Records from a data collection
= = = = = = =

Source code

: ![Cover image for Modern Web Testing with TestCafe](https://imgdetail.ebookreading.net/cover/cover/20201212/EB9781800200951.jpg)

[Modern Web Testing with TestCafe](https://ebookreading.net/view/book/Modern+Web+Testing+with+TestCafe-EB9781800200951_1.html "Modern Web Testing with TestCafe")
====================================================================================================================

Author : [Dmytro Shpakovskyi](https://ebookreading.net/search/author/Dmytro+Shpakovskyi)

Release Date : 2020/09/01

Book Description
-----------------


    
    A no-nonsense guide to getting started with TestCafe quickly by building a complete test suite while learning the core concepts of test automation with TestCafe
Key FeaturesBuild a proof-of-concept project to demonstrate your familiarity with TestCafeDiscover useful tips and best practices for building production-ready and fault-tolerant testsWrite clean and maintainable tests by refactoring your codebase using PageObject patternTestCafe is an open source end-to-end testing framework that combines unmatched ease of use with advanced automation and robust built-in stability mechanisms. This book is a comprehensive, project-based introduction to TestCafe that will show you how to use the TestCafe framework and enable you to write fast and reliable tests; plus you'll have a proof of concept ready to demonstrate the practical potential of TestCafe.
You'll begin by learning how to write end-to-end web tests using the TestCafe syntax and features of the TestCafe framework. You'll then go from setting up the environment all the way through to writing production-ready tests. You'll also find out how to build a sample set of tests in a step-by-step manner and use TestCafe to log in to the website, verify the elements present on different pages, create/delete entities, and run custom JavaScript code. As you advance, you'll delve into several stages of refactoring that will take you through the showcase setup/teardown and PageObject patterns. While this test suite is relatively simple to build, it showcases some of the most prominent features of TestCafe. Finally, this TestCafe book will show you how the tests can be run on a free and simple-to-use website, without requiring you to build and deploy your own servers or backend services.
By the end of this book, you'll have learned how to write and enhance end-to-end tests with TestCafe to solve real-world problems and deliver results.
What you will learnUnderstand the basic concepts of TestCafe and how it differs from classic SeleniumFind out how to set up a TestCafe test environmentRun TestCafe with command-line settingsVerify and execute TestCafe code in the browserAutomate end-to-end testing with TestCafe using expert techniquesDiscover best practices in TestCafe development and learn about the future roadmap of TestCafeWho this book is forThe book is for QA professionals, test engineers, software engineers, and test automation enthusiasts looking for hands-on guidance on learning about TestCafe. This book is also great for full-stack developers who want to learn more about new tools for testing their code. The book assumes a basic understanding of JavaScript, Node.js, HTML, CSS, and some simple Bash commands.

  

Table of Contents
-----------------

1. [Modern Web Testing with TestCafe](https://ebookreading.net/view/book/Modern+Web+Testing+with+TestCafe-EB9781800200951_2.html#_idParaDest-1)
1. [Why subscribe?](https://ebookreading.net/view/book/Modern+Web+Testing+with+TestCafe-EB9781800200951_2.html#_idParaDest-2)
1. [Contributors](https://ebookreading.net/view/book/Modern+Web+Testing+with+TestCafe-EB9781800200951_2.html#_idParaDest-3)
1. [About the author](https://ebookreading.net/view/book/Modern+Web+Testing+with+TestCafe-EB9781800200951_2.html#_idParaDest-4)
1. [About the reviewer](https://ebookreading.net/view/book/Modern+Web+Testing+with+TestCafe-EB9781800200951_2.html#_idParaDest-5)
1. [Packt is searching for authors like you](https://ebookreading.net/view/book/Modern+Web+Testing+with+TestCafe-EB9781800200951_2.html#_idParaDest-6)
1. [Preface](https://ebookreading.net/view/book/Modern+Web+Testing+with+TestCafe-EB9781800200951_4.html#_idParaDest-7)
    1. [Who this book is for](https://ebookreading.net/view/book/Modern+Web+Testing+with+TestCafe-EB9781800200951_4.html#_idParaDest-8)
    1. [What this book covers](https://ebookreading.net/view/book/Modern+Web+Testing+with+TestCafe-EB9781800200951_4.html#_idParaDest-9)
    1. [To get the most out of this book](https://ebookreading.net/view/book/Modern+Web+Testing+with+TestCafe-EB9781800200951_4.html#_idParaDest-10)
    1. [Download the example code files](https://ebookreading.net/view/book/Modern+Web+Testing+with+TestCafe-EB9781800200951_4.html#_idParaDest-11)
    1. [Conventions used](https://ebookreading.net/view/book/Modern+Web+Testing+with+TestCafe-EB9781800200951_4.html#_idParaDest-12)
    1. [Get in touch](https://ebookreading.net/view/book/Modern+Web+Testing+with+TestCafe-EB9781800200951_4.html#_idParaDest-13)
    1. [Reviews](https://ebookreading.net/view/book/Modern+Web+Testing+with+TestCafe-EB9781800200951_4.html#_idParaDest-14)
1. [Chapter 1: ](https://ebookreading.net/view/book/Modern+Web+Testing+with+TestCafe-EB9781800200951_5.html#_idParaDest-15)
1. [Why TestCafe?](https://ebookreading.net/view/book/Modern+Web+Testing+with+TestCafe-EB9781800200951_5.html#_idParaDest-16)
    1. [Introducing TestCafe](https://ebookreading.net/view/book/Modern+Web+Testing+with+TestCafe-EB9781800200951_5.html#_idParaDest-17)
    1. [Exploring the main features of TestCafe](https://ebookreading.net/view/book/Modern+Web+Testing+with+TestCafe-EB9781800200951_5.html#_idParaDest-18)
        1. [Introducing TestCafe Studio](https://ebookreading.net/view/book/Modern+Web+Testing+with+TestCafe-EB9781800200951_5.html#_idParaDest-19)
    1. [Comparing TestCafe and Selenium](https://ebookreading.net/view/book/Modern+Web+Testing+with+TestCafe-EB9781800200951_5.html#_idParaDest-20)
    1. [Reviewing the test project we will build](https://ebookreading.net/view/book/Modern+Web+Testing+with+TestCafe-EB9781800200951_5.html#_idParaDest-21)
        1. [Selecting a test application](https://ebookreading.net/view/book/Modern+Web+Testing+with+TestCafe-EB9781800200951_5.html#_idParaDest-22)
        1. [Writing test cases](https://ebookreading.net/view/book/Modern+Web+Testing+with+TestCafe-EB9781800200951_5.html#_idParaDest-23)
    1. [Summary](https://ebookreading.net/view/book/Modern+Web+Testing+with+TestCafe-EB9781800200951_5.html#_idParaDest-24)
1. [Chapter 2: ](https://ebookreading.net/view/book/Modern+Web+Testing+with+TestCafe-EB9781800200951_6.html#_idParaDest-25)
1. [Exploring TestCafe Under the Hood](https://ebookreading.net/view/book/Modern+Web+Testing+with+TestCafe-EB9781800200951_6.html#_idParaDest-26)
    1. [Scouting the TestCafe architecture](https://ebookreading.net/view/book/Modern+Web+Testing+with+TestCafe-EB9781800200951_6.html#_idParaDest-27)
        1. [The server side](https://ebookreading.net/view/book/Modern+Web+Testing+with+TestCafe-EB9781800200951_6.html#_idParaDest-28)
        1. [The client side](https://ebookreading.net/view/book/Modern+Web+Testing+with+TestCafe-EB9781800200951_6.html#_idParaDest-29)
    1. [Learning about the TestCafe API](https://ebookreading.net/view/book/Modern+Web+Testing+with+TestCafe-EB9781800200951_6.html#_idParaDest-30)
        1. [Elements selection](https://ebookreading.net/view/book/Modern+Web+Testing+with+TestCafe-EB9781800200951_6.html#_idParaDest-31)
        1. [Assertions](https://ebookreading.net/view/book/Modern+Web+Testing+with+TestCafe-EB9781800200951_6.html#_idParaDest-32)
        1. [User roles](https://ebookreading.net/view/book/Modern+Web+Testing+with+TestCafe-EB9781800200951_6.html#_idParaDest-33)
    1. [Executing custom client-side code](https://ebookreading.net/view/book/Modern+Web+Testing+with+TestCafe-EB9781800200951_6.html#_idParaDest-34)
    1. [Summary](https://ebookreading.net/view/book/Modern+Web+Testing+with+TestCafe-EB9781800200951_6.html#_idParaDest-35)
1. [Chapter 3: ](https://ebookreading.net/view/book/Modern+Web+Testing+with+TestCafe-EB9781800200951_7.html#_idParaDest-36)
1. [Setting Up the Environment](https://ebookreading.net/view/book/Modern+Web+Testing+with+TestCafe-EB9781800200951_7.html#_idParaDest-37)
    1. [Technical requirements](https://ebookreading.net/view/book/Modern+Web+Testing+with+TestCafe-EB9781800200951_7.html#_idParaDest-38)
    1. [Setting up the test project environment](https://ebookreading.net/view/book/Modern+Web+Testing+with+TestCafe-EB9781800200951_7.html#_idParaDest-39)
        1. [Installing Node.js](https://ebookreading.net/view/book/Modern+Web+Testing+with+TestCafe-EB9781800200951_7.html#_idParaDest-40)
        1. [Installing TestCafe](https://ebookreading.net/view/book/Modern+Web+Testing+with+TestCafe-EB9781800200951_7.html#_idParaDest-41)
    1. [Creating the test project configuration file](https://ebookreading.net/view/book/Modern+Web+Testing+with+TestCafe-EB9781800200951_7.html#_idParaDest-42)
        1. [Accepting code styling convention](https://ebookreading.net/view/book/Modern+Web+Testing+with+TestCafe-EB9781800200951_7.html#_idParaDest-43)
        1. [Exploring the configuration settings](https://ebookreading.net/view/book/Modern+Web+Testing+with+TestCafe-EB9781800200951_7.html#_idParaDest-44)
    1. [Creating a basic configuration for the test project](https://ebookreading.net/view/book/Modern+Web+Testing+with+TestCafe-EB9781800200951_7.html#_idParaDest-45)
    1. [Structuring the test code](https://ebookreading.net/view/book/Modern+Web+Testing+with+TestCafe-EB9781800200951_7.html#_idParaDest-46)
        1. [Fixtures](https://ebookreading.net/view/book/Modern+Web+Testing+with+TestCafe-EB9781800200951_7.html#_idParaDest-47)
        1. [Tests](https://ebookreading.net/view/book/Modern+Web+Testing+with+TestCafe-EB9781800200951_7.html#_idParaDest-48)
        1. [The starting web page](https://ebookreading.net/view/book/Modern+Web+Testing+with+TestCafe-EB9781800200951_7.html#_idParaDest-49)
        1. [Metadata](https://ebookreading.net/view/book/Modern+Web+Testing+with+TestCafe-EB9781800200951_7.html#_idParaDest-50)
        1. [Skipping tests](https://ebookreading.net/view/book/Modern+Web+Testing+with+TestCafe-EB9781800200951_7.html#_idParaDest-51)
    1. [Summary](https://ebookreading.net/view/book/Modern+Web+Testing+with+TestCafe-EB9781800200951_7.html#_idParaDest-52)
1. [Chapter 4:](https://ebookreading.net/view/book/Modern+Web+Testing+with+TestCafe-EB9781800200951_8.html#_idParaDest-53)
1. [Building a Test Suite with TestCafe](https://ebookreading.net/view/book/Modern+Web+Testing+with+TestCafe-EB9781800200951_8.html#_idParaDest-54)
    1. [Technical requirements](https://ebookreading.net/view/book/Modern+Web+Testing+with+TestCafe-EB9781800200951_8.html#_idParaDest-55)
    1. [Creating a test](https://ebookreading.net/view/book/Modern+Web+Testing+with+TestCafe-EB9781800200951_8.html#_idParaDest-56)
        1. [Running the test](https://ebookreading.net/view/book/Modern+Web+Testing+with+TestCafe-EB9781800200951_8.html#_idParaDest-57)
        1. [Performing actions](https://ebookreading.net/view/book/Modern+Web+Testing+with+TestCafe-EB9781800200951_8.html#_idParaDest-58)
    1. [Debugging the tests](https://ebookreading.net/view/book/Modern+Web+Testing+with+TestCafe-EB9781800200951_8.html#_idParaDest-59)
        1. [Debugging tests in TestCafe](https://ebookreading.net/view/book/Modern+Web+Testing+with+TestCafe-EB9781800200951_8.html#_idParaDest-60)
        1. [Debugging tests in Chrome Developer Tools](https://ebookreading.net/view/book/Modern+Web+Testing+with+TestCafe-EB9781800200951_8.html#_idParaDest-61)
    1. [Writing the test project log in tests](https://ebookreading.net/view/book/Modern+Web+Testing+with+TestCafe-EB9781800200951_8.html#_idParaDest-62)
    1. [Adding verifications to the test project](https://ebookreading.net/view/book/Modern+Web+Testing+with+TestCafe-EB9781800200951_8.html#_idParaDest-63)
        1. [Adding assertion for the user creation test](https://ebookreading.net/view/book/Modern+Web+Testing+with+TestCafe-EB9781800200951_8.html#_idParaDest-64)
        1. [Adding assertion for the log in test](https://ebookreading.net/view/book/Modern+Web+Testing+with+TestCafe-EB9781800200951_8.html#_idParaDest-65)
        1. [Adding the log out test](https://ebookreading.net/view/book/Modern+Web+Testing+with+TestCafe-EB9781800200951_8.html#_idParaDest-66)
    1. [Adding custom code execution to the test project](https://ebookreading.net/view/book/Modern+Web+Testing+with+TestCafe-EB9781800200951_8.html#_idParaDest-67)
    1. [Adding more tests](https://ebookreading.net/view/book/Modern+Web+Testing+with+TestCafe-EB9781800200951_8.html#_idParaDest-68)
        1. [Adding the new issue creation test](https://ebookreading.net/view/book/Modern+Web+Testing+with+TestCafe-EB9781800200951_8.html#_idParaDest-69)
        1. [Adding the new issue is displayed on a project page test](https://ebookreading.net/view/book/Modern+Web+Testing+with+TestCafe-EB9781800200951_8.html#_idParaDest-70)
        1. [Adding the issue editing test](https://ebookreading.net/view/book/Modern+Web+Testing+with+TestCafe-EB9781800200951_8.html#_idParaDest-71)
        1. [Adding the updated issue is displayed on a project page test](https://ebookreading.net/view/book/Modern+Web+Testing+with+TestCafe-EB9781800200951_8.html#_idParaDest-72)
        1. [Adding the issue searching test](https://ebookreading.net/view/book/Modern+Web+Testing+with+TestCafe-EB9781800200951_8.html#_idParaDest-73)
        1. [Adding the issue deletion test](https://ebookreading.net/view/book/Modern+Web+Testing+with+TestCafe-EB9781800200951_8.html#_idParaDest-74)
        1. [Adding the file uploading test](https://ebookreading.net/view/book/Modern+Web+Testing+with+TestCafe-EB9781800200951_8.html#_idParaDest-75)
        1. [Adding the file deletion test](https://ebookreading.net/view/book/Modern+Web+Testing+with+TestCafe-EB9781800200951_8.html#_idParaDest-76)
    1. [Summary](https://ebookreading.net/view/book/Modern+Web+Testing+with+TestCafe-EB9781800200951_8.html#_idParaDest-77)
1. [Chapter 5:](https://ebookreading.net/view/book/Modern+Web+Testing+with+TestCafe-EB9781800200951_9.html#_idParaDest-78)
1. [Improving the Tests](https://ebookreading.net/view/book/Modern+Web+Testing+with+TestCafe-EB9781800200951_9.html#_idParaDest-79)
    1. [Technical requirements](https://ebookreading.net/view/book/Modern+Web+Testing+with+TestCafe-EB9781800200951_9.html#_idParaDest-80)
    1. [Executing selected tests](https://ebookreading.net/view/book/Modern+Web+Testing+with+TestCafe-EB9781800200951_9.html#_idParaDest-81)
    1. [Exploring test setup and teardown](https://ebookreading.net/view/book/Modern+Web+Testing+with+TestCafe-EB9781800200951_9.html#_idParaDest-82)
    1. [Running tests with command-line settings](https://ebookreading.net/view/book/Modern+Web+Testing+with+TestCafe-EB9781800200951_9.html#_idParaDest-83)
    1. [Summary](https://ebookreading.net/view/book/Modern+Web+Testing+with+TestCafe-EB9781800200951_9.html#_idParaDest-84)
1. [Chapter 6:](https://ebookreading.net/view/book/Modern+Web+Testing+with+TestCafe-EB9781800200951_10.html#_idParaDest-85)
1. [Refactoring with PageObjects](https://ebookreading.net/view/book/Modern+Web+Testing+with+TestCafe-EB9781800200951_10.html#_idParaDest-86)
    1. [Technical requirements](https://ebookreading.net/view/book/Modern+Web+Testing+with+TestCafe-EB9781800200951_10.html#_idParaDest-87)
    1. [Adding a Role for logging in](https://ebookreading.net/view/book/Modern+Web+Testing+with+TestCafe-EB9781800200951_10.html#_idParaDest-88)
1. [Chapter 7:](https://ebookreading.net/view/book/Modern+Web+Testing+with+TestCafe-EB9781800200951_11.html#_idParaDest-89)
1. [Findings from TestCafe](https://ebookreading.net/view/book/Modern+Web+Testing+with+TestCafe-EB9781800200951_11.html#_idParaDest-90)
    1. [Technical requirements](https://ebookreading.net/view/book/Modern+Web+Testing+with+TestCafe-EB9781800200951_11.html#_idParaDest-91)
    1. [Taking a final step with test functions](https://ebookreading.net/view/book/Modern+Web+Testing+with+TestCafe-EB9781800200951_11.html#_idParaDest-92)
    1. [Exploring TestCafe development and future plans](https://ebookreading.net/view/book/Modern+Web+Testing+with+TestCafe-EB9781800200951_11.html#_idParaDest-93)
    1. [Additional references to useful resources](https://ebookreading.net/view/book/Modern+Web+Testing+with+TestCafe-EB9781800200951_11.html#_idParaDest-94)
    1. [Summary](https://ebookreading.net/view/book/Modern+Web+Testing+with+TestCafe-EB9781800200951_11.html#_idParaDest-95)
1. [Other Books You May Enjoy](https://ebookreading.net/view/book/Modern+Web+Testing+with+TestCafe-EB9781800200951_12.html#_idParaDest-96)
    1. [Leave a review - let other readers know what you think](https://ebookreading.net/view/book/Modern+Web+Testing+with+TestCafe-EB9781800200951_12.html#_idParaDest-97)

= = = = = = =

- **Task details**:
Please copy exactly the lines from the first line of the records above through the line containing "image for Modern", including both, and nothing more.

- **Response to this exercise**:
Source code

: ![Cover image for Modern Web Testing with TestCafe](https://imgdetail.ebookreading.net/cover/cover/20201212/EB9781800200951.jpg)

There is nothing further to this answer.